What is needed ▸ Return only those lines of the listing in which "Study" appears.

⁂

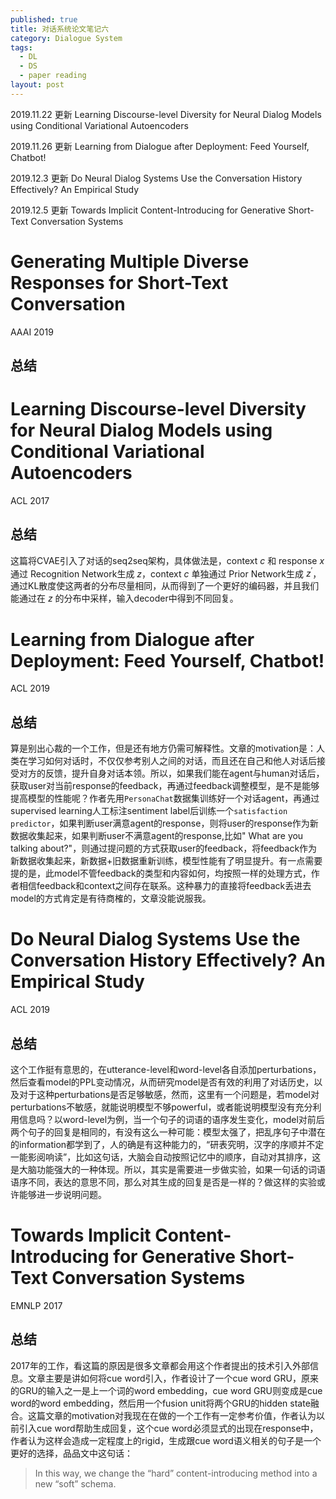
```yaml
---
published: true
title: 对话系统论文笔记六
category: Dialogue System
tags: 
  - DL
  - DS
  - paper reading
layout: post
---
```


2019.11.22 更新 Learning Discourse-level Diversity for Neural Dialog Models using Conditional Variational Autoencoders

2019.11.26 更新 Learning from Dialogue after Deployment: Feed Yourself, Chatbot!

2019.12.3 更新 Do Neural Dialog Systems Use the Conversation History Effectively? An Empirical Study

2019.12.5 更新 Towards Implicit Content-Introducing for Generative Short-Text Conversation Systems

# Generating Multiple Diverse Responses for Short-Text Conversation

AAAI 2019

## 总结

# Learning Discourse-level Diversity for Neural Dialog Models using Conditional Variational Autoencoders

ACL 2017

## 总结

这篇将CVAE引入了对话的seq2seq架构，具体做法是，context $c$ 和 response $x$ 通过 Recognition Network生成 $z$，context $c$ 单独通过 Prior Network生成 $z^{'}$，通过KL散度使这两者的分布尽量相同，从而得到了一个更好的编码器，并且我们能通过在 $z$ 的分布中采样，输入decoder中得到不同回复。

# Learning from Dialogue after Deployment: Feed Yourself, Chatbot!

ACL 2019

## 总结

算是别出心裁的一个工作，但是还有地方仍需可解释性。文章的motivation是：人类在学习如何对话时，不仅仅参考别人之间的对话，而且还在自己和他人对话后接受对方的反馈，提升自身对话本领。所以，如果我们能在agent与human对话后，获取user对当前response的feedback，再通过feedback调整模型，是不是能够提高模型的性能呢？作者先用`PersonaChat`数据集训练好一个对话agent，再通过supervised learning人工标注sentiment label后训练一个`satisfaction predictor`，如果判断user满意agent的response，则将user的response作为新数据收集起来，如果判断user不满意agent的response,比如" What are you talking about?"，则通过提问题的方式获取user的feedback，将feedback作为新数据收集起来，新数据+旧数据重新训练，模型性能有了明显提升。有一点需要提的是，此model不管feedback的类型和内容如何，均按照一样的处理方式，作者相信feedback和context之间存在联系。这种暴力的直接将feedback丢进去model的方式肯定是有待商榷的，文章没能说服我。

# Do Neural Dialog Systems Use the Conversation History Effectively? An Empirical Study

ACL 2019

## 总结

这个工作挺有意思的，在utterance-level和word-level各自添加perturbations，然后查看model的PPL变动情况，从而研究model是否有效的利用了对话历史，以及对于这种perturbations是否足够敏感，然而，这里有一个问题是，若model对perturbations不敏感，就能说明模型不够powerful，或者能说明模型没有充分利用信息吗？以word-level为例，当一个句子的词语的语序发生变化，model对前后两个句子的回复是相同的，有没有这么一种可能：模型太强了，把乱序句子中潜在的information都学到了，人的确是有这种能力的，“研表究明，汉字的序顺并不定一能影阅响读”，比如这句话，大脑会自动按照记忆中的顺序，自动对其排序，这是大脑功能强大的一种体现。所以，其实是需要进一步做实验，如果一句话的词语语序不同，表达的意思不同，那么对其生成的回复是否是一样的？做这样的实验或许能够进一步说明问题。

# Towards Implicit Content-Introducing for Generative Short-Text Conversation Systems

EMNLP 2017

## 总结

2017年的工作，看这篇的原因是很多文章都会用这个作者提出的技术引入外部信息。文章主要是讲如何将cue word引入，作者设计了一个cue word GRU，原来的GRU的输入之一是上一个词的word embedding，cue word GRU则变成是cue word的word embedding，然后用一个fusion unit将两个GRU的hidden state融合。这篇文章的motivation对我现在在做的一个工作有一定参考价值，作者认为以前引入cue word帮助生成回复，这个cue word必须显式的出现在response中，作者认为这样会造成一定程度上的rigid，生成跟cue word语义相关的句子是一个更好的选择，品品文中这句话：

> In this way, we change the “hard” content-introducing method into a new “soft” schema.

⁂

Result of the task ▸
2019.12.3 更新 Do Neural Dialog Systems Use the Conversation History Effectively? An Empirical Study
# Do Neural Dialog Systems Use the Conversation History Effectively? An Empirical Study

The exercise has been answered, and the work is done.